I’ve never been able to figure out exactly what the 5 position toggle switch does on my guitars. I assume it adjusts what combo of the 3 pickups are used as I can tell a tonal difference, but I’m not able to pick out enough of a difference to know what setup I should be using for different songs… Any advice or suggestions? I play punk and metal using distortion, fuzz and wah.
Right, it controls which pickups you are using. It usually goes like:
Toggle 1. Bridge pickup
Toggle 2. Bridge and middle pickup
Toggle 3. Middle pick up
Toggle 4. MIddle and neck pickup
Toggle 5. Neck pickup
In general, the neck pickup sounds fuller and the bridge pickup is brighter and sharper. The middle pickup provides a sound somewhere between the two.

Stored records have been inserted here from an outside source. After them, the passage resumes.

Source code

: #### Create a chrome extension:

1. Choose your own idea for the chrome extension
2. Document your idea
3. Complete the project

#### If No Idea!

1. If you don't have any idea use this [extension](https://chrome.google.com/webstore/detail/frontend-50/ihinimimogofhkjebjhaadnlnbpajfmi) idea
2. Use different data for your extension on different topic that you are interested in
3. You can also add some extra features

Combining pickups in positions 2 and 4 gives you a mix of those qualities, and a bit more volume.
As for what you should be playing it on, screw around until it sounds good to you.
Asked and answered.
All I can add is that on modern Strats, the pickups are wired out of phase, so positions 2 and 4 are not just a combination of pickups, but something a little different. To me it sounds a little like a duck’s quack. Or hollow. Or silvery.
One more thing to add, I guess, is that some 3-way switches (Les Pauls for example) are labeled “Lead” and “Rhythm”. "“Rhythm” position selects the neck pickup and “Lead” position selects the bridge pickup so you could use that as a basic guideline.

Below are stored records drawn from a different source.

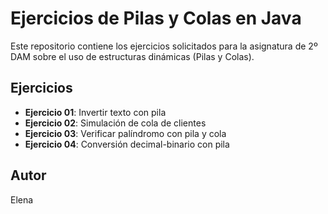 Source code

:# Ejercicios de Pilas y Colas en Java

Este repositorio contiene los ejercicios solicitados para la asignatura de 2º DAM sobre el uso de estructuras dinámicas (Pilas y Colas).

## Ejercicios

- **Ejercicio 01**: Invertir texto con pila
- **Ejercicio 02**: Simulación de cola de clientes
- **Ejercicio 03**: Verificar palíndromo con pila y cola
- **Ejercicio 04**: Conversión decimal-binario con pila

## Autor

Elena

That explains why I don’t hear anything when I run it through my Boss DD-6
Since the factual answer has been given, I am going to offer advice.
For straight up punk driven through distortion, I think that full on bridge pickup sound best. For anything with wah I like either the 2 or 4 slots best (usually leaning toward the neck pickup for most stuff, but not always.) For metal it could really be anything depending on what part you play and what type of metal. But I would say if you are playing rythm probably lean to the neck and if you are playing lead lean to the bridge, but play around with how the different pickups sound with your set up.

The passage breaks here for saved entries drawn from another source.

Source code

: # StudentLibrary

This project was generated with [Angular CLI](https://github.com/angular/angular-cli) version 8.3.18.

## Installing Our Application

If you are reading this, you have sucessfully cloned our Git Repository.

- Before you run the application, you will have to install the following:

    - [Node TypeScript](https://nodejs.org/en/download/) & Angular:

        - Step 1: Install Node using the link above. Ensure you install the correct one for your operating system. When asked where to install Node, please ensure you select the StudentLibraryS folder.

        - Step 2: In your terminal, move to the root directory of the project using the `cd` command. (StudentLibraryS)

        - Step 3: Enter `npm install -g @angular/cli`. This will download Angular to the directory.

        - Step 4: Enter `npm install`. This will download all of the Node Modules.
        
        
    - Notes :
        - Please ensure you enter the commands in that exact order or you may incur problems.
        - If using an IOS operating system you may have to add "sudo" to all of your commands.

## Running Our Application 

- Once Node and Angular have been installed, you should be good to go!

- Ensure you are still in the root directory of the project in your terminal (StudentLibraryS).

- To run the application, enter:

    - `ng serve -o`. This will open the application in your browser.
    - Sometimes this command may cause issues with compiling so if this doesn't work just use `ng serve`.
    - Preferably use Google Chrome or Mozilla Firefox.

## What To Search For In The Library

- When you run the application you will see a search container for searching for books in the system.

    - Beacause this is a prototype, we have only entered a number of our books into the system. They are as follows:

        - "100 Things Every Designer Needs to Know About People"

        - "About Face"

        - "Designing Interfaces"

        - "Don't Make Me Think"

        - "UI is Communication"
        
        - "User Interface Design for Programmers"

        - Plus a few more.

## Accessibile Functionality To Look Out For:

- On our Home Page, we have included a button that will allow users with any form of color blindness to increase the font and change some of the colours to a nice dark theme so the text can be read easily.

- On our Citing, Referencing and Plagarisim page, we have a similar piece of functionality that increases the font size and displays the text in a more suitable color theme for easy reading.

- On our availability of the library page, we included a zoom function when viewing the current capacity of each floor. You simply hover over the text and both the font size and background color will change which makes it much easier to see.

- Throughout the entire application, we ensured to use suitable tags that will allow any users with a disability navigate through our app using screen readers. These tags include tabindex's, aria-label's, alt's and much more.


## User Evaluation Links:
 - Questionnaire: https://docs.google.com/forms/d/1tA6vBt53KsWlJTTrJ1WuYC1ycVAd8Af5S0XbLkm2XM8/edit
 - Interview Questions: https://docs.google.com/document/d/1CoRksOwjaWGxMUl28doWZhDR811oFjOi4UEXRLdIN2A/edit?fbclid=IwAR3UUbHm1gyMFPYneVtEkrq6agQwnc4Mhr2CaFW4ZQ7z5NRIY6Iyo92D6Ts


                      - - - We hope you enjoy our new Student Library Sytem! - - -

Five position switch implies a stratocaster, or other three pickup guitar. The standard switch wiring for a strat is:
Switch all the way forward : front pickup
Switch next position back: front and middle pickups
Switch in middle position: middle pickup
Switch in next to back position: middle and back pickups
Switch in back position: back pickup.
There are a set of alternative wiring possibilities that people like to try, but the above probably accounts for 95% of all strats.
The main three positions are easy (i.e. one pickup only.) From front to back you get a progressively higher proportion of harmonics in the sound, since the pickup is seeing the string much closer to its end. The intermediate positions, where you have two pickups is a little weirder, as you don’t just get a simple average tonality of the two pickups, but you get a thinner sound that comes about because some overtones will destructively interfere, whilst other will re-enforce.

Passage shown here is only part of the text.